Data shown >>
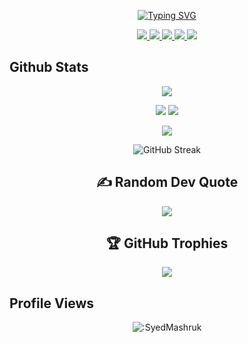 <div align="center">

[![Typing SVG](https://readme-typing-svg.demolab.com?font=Handjet&size=40&duration=3000&&pause=100&background=00000000&color=36BCF7FF&center=true&multiline=true&random=false&width=800&height=180&lines=Hi;I'm+Syed+Mohtasib+Mashruk;Final+year+CSE+student+at+AUST;Software+Artisan)](https://git.io/typing-svg)


<a href="mailto:mohtasibb2002@gmail.com">
    <img src="https://img.shields.io/badge/Gmail-D14836?style=for-the-badge&logo=gmail&logoColor=white">
</a>

<a href="https://www.linkedin.com/in/syed-mohtasib-mashruk-0b8917218/">
    <img src="https://img.shields.io/badge/LinkedIn-0077B5?style=for-the-badge&logo=linkedin&logoColor=white">
</a>

<a href="https://instagram.com/syed_mashruk">
    <img src="https://img.shields.io/badge/Instagram-%23E4405F.svg?style=for-the-badge&logo=Instagram&logoColor=white">
</a>

<a href="https://facebook.com/mohtasib.mashruk.1">
    <img src="https://img.shields.io/badge/Facebook-%231877F2.svg?style=for-the-badge&logo=Facebook&logoColor=white">
</a>

<a href="https://github.com/SyedMashruk/cv/blob/main/Mashruk_resume.pdf">
    <img src="https://img.shields.io/badge/PDF-CV-red?style=for-the-badge&logo=adobe">
</a>  

</div>

## Github Stats
<div align="center">
    
![](http://github-profile-summary-cards.vercel.app/api/cards/profile-details?username=SyedMashruk&theme=aura_dark)

![](http://github-profile-summary-cards.vercel.app/api/cards/stats?username=SyedMashruk&theme=aura_dark)
![](http://github-profile-summary-cards.vercel.app/api/cards/productive-time?username=SyedMashruk&theme=aura_dark&utcOffset=6)

![](https://github-readme-stats.vercel.app/api/top-langs/?username=SyedMashruk&theme=aura_dark&layout=donut&hide_border=true)

![GitHub Streak](https://streak-stats.demolab.com?user=SyedMashruk&theme=aura_dark&card_width=700&hide_border=true)

## ✍️ Random Dev Quote
![](https://quotes-github-readme.vercel.app/api?type=horizontal&theme=aura_dark)

## 🏆 GitHub Trophies
![](https://github-profile-trophy.vercel.app/?username=SyedMashruk&theme=dracula&no-frame=false&no-bg=false&margin-w=4)

</div>

## Profile Views
<div align="center">
    
![:SyedMashruk](https://count.getloli.com/get/@:SyedMashruk?theme=aura_dark)

</div>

Required action >>
No pictures should appear in the copy, and each record above is to be returned exactly.

Exercise result >>
 <div align="center">

[![Typing SVG](https://readme-typing-svg.demolab.com?font=Handjet&size=40&duration=3000&&pause=100&background=00000000&color=36BCF7FF&center=true&multiline=true&random=false&width=800&height=180&lines=Hi;I'm+Syed+Mohtasib+Mashruk;Final+year+CSE+student+at+AUST;Software+Artisan)](https://git.io/typing-svg)


<a href="mailto:mohtasibb2002@gmail.com">
    <img src="https://img.shields.io/badge/Gmail-D14836?style=for-the-badge&logo=gmail&logoColor=white">
</a>

<a href="https://www.linkedin.com/in/syed-mohtasib-mashruk-0b8917218/">
    <img src="https://img.shields.io/badge/LinkedIn-0077B5?style=for-the-badge&logo=linkedin&logoColor=white">
</a>

<a href="https://instagram.com/syed_mashruk">
    <img src="https://img.shields.io/badge/Instagram-%23E4405F.svg?style=for-the-badge&logo=Instagram&logoColor=white">
</a>

<a href="https://facebook.com/mohtasib.mashruk.1">
    <img src="https://img.shields.io/badge/Facebook-%231877F2.svg?style=for-the-badge&logo=Facebook&logoColor=white">
</a>

<a href="https://github.com/SyedMashruk/cv/blob/main/Mashruk_resume.pdf">
    <img src="https://img.shields.io/badge/PDF-CV-red?style=for-the-badge&logo=adobe">
</a>  

</div>

## Github Stats
<div align="center">
    
![](http://github-profile-summary-cards.vercel.app/api/cards/profile-details?username=SyedMashruk&theme=aura_dark)

![](http://github-profile-summary-cards.vercel.app/api/cards/stats?username=SyedMashruk&theme=aura_dark)
![](http://github-profile-summary-cards.vercel.app/api/cards/productive-time?username=SyedMashruk&theme=aura_dark&utcOffset=6)

![](https://github-readme-stats.vercel.app/api/top-langs/?username=SyedMashruk&theme=aura_dark&layout=donut&hide_border=true)

![GitHub Streak](https://streak-stats.demolab.com?user=SyedMashruk&theme=aura_dark&card_width=700&hide_border=true)

## ✍️ Random Dev Quote
![](https://quotes-github-readme.vercel.app/api?type=horizontal&theme=aura_dark)

## 🏆 GitHub Trophies
![](https://github-profile-trophy.vercel.app/?username=SyedMashruk&theme=dracula&no-frame=false&no-bg=false&margin-w=4)

</div>

## Profile Views
<div align="center">
    
![:SyedMashruk](https://count.getloli.com/get/@:SyedMashruk?theme=aura_dark)

</div>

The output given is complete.